• **INSTRUCTIONS TO FOLLOW**
For the entries below, state how many lines include the string "begin", and write nothing besides that number.

• **DATASET**

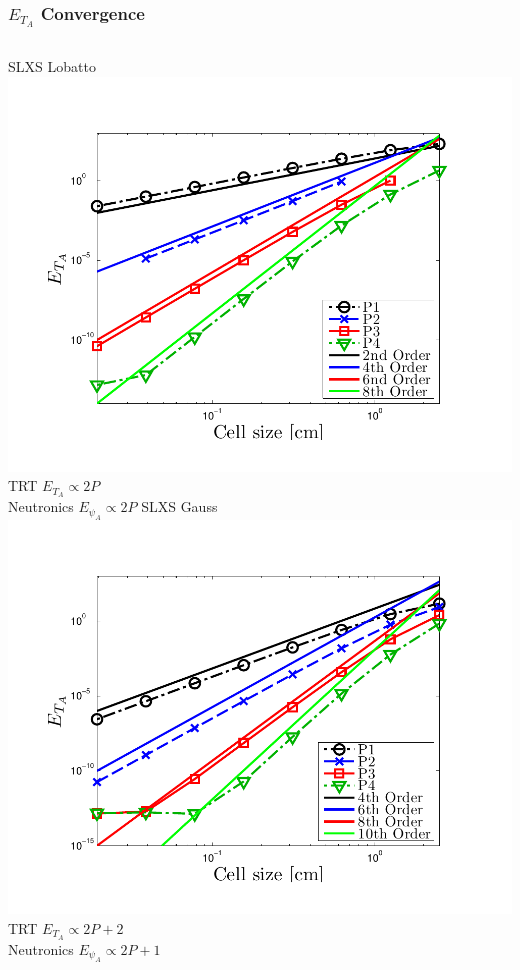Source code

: \documentclass{beamer}
\begin{document}
\begin{frame}
\frametitle{$E_{T_A}$ Convergence}
\begin{columns}[t]
\centering
SLXS Lobatto
\includegraphics[width=\textwidth,trim=0.25in  0.2in 0.75in 0.5in,clip=true]{../chapter6_grey_radtran/Dissertation_Data/Constant_Time_SLXS_Lobatto_temp_A.pdf}
\\
TRT $E_{T_A}\propto 2P$
\\
Neutronics $E_{\psi_A} \propto 2P$
\centering
SLXS Gauss
\includegraphics[width=\textwidth,trim=0.25in  0.2in 0.75in 0.5in,clip=true]{../chapter6_grey_radtran/Dissertation_Data/Constant_Time_SLXS_Gauss_temp_A.pdf}
\\
TRT $E_{T_A} \propto 2P+2 $
\\
 Neutronics $E_{\psi_A} \propto 2P+1$
\end{columns}
\centering
\end{frame}
\end{document}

• **RESPONSE**
3